Data for the task:

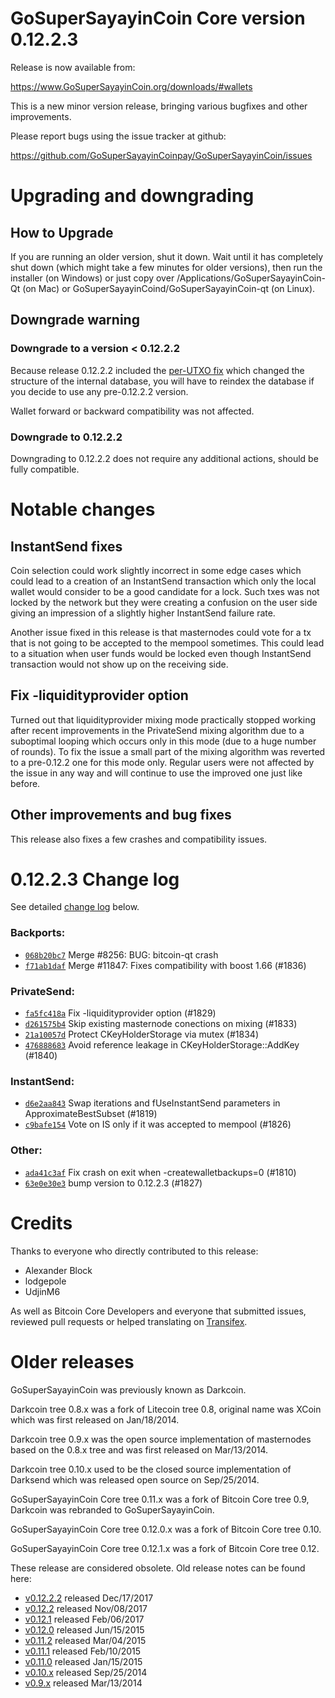 GoSuperSayayinCoin Core version 0.12.2.3
==========================

Release is now available from:

  <https://www.GoSuperSayayinCoin.org/downloads/#wallets>

This is a new minor version release, bringing various bugfixes and other
improvements.

Please report bugs using the issue tracker at github:

  <https://github.com/GoSuperSayayinCoinpay/GoSuperSayayinCoin/issues>


Upgrading and downgrading
=========================

How to Upgrade
--------------

If you are running an older version, shut it down. Wait until it has completely
shut down (which might take a few minutes for older versions), then run the
installer (on Windows) or just copy over /Applications/GoSuperSayayinCoin-Qt (on Mac) or
GoSuperSayayinCoind/GoSuperSayayinCoin-qt (on Linux).

Downgrade warning
-----------------

### Downgrade to a version < 0.12.2.2

Because release 0.12.2.2 included the [per-UTXO fix](release-notes/GoSuperSayayinCoin/release-notes-0.12.2.2.md#per-utxo-fix)
which changed the structure of the internal database, you will have to reindex
the database if you decide to use any pre-0.12.2.2 version.

Wallet forward or backward compatibility was not affected.

### Downgrade to 0.12.2.2

Downgrading to 0.12.2.2 does not require any additional actions, should be
fully compatible.

Notable changes
===============

InstantSend fixes
-----------------

Coin selection could work slightly incorrect in some edge cases which could
lead to a creation of an InstantSend transaction which only the local wallet
would consider to be a good candidate for a lock. Such txes was not locked by
the network but they were creating a confusion on the user side giving an
impression of a slightly higher InstantSend failure rate.

Another issue fixed in this release is that masternodes could vote for a tx
that is not going to be accepted to the mempool sometimes. This could lead to
a situation when user funds would be locked even though InstantSend transaction
would not show up on the receiving side.

Fix -liquidityprovider option
-----------------------------

Turned out that liquidityprovider mixing mode practically stopped working after
recent improvements in the PrivateSend mixing algorithm due to a suboptimal
looping which occurs only in this mode (due to a huge number of rounds). To fix
the issue a small part of the mixing algorithm was reverted to a pre-0.12.2 one
for this mode only. Regular users were not affected by the issue in any way and
will continue to use the improved one just like before.

Other improvements and bug fixes
--------------------------------

This release also fixes a few crashes and compatibility issues.


0.12.2.3 Change log
===================

See detailed [change log](https://github.com/GoSuperSayayinCoinpay/GoSuperSayayinCoin/compare/v0.12.2.2...GoSuperSayayinCoinpay:v0.12.2.3) below.

### Backports:
- [`068b20bc7`](https://github.com/GoSuperSayayinCoinpay/GoSuperSayayinCoin/commit/068b20bc7) Merge #8256: BUG: bitcoin-qt crash
- [`f71ab1daf`](https://github.com/GoSuperSayayinCoinpay/GoSuperSayayinCoin/commit/f71ab1daf) Merge #11847: Fixes compatibility with boost 1.66 (#1836)

### PrivateSend:
- [`fa5fc418a`](https://github.com/GoSuperSayayinCoinpay/GoSuperSayayinCoin/commit/fa5fc418a) Fix -liquidityprovider option (#1829)
- [`d261575b4`](https://github.com/GoSuperSayayinCoinpay/GoSuperSayayinCoin/commit/d261575b4) Skip existing masternode conections on mixing (#1833)
- [`21a10057d`](https://github.com/GoSuperSayayinCoinpay/GoSuperSayayinCoin/commit/21a10057d) Protect CKeyHolderStorage via mutex (#1834)
- [`476888683`](https://github.com/GoSuperSayayinCoinpay/GoSuperSayayinCoin/commit/476888683) Avoid reference leakage in CKeyHolderStorage::AddKey (#1840)

### InstantSend:
- [`d6e2aa843`](https://github.com/GoSuperSayayinCoinpay/GoSuperSayayinCoin/commit/d6e2aa843) Swap iterations and fUseInstantSend parameters in ApproximateBestSubset (#1819)
- [`c9bafe154`](https://github.com/GoSuperSayayinCoinpay/GoSuperSayayinCoin/commit/c9bafe154) Vote on IS only if it was accepted to mempool (#1826)

### Other:
- [`ada41c3af`](https://github.com/GoSuperSayayinCoinpay/GoSuperSayayinCoin/commit/ada41c3af) Fix crash on exit when -createwalletbackups=0 (#1810)
- [`63e0e30e3`](https://github.com/GoSuperSayayinCoinpay/GoSuperSayayinCoin/commit/63e0e30e3) bump version to 0.12.2.3 (#1827)

Credits
=======

Thanks to everyone who directly contributed to this release:

- Alexander Block
- lodgepole
- UdjinM6

As well as Bitcoin Core Developers and everyone that submitted issues,
reviewed pull requests or helped translating on
[Transifex](https://www.transifex.com/projects/p/GoSuperSayayinCoin/).


Older releases
==============

GoSuperSayayinCoin was previously known as Darkcoin.

Darkcoin tree 0.8.x was a fork of Litecoin tree 0.8, original name was XCoin
which was first released on Jan/18/2014.

Darkcoin tree 0.9.x was the open source implementation of masternodes based on
the 0.8.x tree and was first released on Mar/13/2014.

Darkcoin tree 0.10.x used to be the closed source implementation of Darksend
which was released open source on Sep/25/2014.

GoSuperSayayinCoin Core tree 0.11.x was a fork of Bitcoin Core tree 0.9,
Darkcoin was rebranded to GoSuperSayayinCoin.

GoSuperSayayinCoin Core tree 0.12.0.x was a fork of Bitcoin Core tree 0.10.

GoSuperSayayinCoin Core tree 0.12.1.x was a fork of Bitcoin Core tree 0.12.

These release are considered obsolete. Old release notes can be found here:

- [v0.12.2.2](release-notes/GoSuperSayayinCoin/release-notes-0.12.2.2.md) released Dec/17/2017
- [v0.12.2](release-notes/GoSuperSayayinCoin/release-notes-0.12.2.md) released Nov/08/2017
- [v0.12.1](release-notes/GoSuperSayayinCoin/release-notes-0.12.1.md) released Feb/06/2017
- [v0.12.0](release-notes/GoSuperSayayinCoin/release-notes-0.12.0.md) released Jun/15/2015
- [v0.11.2](release-notes/GoSuperSayayinCoin/release-notes-0.11.2.md) released Mar/04/2015
- [v0.11.1](release-notes/GoSuperSayayinCoin/release-notes-0.11.1.md) released Feb/10/2015
- [v0.11.0](release-notes/GoSuperSayayinCoin/release-notes-0.11.0.md) released Jan/15/2015
- [v0.10.x](release-notes/GoSuperSayayinCoin/release-notes-0.10.0.md) released Sep/25/2014
- [v0.9.x](release-notes/GoSuperSayayinCoin/release-notes-0.9.0.md) released Mar/13/2014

Problem requirements:
Nothing but the records above, exact and without pictures, should appear in the answer.

Output for this task:
 GoSuperSayayinCoin Core version 0.12.2.3
==========================

Release is now available from:

  <https://www.GoSuperSayayinCoin.org/downloads/#wallets>

This is a new minor version release, bringing various bugfixes and other
improvements.

Please report bugs using the issue tracker at github:

  <https://github.com/GoSuperSayayinCoinpay/GoSuperSayayinCoin/issues>


Upgrading and downgrading
=========================

How to Upgrade
--------------

If you are running an older version, shut it down. Wait until it has completely
shut down (which might take a few minutes for older versions), then run the
installer (on Windows) or just copy over /Applications/GoSuperSayayinCoin-Qt (on Mac) or
GoSuperSayayinCoind/GoSuperSayayinCoin-qt (on Linux).

Downgrade warning
-----------------

### Downgrade to a version < 0.12.2.2

Because release 0.12.2.2 included the [per-UTXO fix](release-notes/GoSuperSayayinCoin/release-notes-0.12.2.2.md#per-utxo-fix)
which changed the structure of the internal database, you will have to reindex
the database if you decide to use any pre-0.12.2.2 version.

Wallet forward or backward compatibility was not affected.

### Downgrade to 0.12.2.2

Downgrading to 0.12.2.2 does not require any additional actions, should be
fully compatible.

Notable changes
===============

InstantSend fixes
-----------------

Coin selection could work slightly incorrect in some edge cases which could
lead to a creation of an InstantSend transaction which only the local wallet
would consider to be a good candidate for a lock. Such txes was not locked by
the network but they were creating a confusion on the user side giving an
impression of a slightly higher InstantSend failure rate.

Another issue fixed in this release is that masternodes could vote for a tx
that is not going to be accepted to the mempool sometimes. This could lead to
a situation when user funds would be locked even though InstantSend transaction
would not show up on the receiving side.

Fix -liquidityprovider option
-----------------------------

Turned out that liquidityprovider mixing mode practically stopped working after
recent improvements in the PrivateSend mixing algorithm due to a suboptimal
looping which occurs only in this mode (due to a huge number of rounds). To fix
the issue a small part of the mixing algorithm was reverted to a pre-0.12.2 one
for this mode only. Regular users were not affected by the issue in any way and
will continue to use the improved one just like before.

Other improvements and bug fixes
--------------------------------

This release also fixes a few crashes and compatibility issues.


0.12.2.3 Change log
===================

See detailed [change log](https://github.com/GoSuperSayayinCoinpay/GoSuperSayayinCoin/compare/v0.12.2.2...GoSuperSayayinCoinpay:v0.12.2.3) below.

### Backports:
- [`068b20bc7`](https://github.com/GoSuperSayayinCoinpay/GoSuperSayayinCoin/commit/068b20bc7) Merge #8256: BUG: bitcoin-qt crash
- [`f71ab1daf`](https://github.com/GoSuperSayayinCoinpay/GoSuperSayayinCoin/commit/f71ab1daf) Merge #11847: Fixes compatibility with boost 1.66 (#1836)

### PrivateSend:
- [`fa5fc418a`](https://github.com/GoSuperSayayinCoinpay/GoSuperSayayinCoin/commit/fa5fc418a) Fix -liquidityprovider option (#1829)
- [`d261575b4`](https://github.com/GoSuperSayayinCoinpay/GoSuperSayayinCoin/commit/d261575b4) Skip existing masternode conections on mixing (#1833)
- [`21a10057d`](https://github.com/GoSuperSayayinCoinpay/GoSuperSayayinCoin/commit/21a10057d) Protect CKeyHolderStorage via mutex (#1834)
- [`476888683`](https://github.com/GoSuperSayayinCoinpay/GoSuperSayayinCoin/commit/476888683) Avoid reference leakage in CKeyHolderStorage::AddKey (#1840)

### InstantSend:
- [`d6e2aa843`](https://github.com/GoSuperSayayinCoinpay/GoSuperSayayinCoin/commit/d6e2aa843) Swap iterations and fUseInstantSend parameters in ApproximateBestSubset (#1819)
- [`c9bafe154`](https://github.com/GoSuperSayayinCoinpay/GoSuperSayayinCoin/commit/c9bafe154) Vote on IS only if it was accepted to mempool (#1826)

### Other:
- [`ada41c3af`](https://github.com/GoSuperSayayinCoinpay/GoSuperSayayinCoin/commit/ada41c3af) Fix crash on exit when -createwalletbackups=0 (#1810)
- [`63e0e30e3`](https://github.com/GoSuperSayayinCoinpay/GoSuperSayayinCoin/commit/63e0e30e3) bump version to 0.12.2.3 (#1827)

Credits
=======

Thanks to everyone who directly contributed to this release:

- Alexander Block
- lodgepole
- UdjinM6

As well as Bitcoin Core Developers and everyone that submitted issues,
reviewed pull requests or helped translating on
[Transifex](https://www.transifex.com/projects/p/GoSuperSayayinCoin/).


Older releases
==============

GoSuperSayayinCoin was previously known as Darkcoin.

Darkcoin tree 0.8.x was a fork of Litecoin tree 0.8, original name was XCoin
which was first released on Jan/18/2014.

Darkcoin tree 0.9.x was the open source implementation of masternodes based on
the 0.8.x tree and was first released on Mar/13/2014.

Darkcoin tree 0.10.x used to be the closed source implementation of Darksend
which was released open source on Sep/25/2014.

GoSuperSayayinCoin Core tree 0.11.x was a fork of Bitcoin Core tree 0.9,
Darkcoin was rebranded to GoSuperSayayinCoin.

GoSuperSayayinCoin Core tree 0.12.0.x was a fork of Bitcoin Core tree 0.10.

GoSuperSayayinCoin Core tree 0.12.1.x was a fork of Bitcoin Core tree 0.12.

These release are considered obsolete. Old release notes can be found here:

- [v0.12.2.2](release-notes/GoSuperSayayinCoin/release-notes-0.12.2.2.md) released Dec/17/2017
- [v0.12.2](release-notes/GoSuperSayayinCoin/release-notes-0.12.2.md) released Nov/08/2017
- [v0.12.1](release-notes/GoSuperSayayinCoin/release-notes-0.12.1.md) released Feb/06/2017
- [v0.12.0](release-notes/GoSuperSayayinCoin/release-notes-0.12.0.md) released Jun/15/2015
- [v0.11.2](release-notes/GoSuperSayayinCoin/release-notes-0.11.2.md) released Mar/04/2015
- [v0.11.1](release-notes/GoSuperSayayinCoin/release-notes-0.11.1.md) released Feb/10/2015
- [v0.11.0](release-notes/GoSuperSayayinCoin/release-notes-0.11.0.md) released Jan/15/2015
- [v0.10.x](release-notes/GoSuperSayayinCoin/release-notes-0.10.0.md) released Sep/25/2014
- [v0.9.x](release-notes/GoSuperSayayinCoin/release-notes-0.9.0.md) released Mar/13/2014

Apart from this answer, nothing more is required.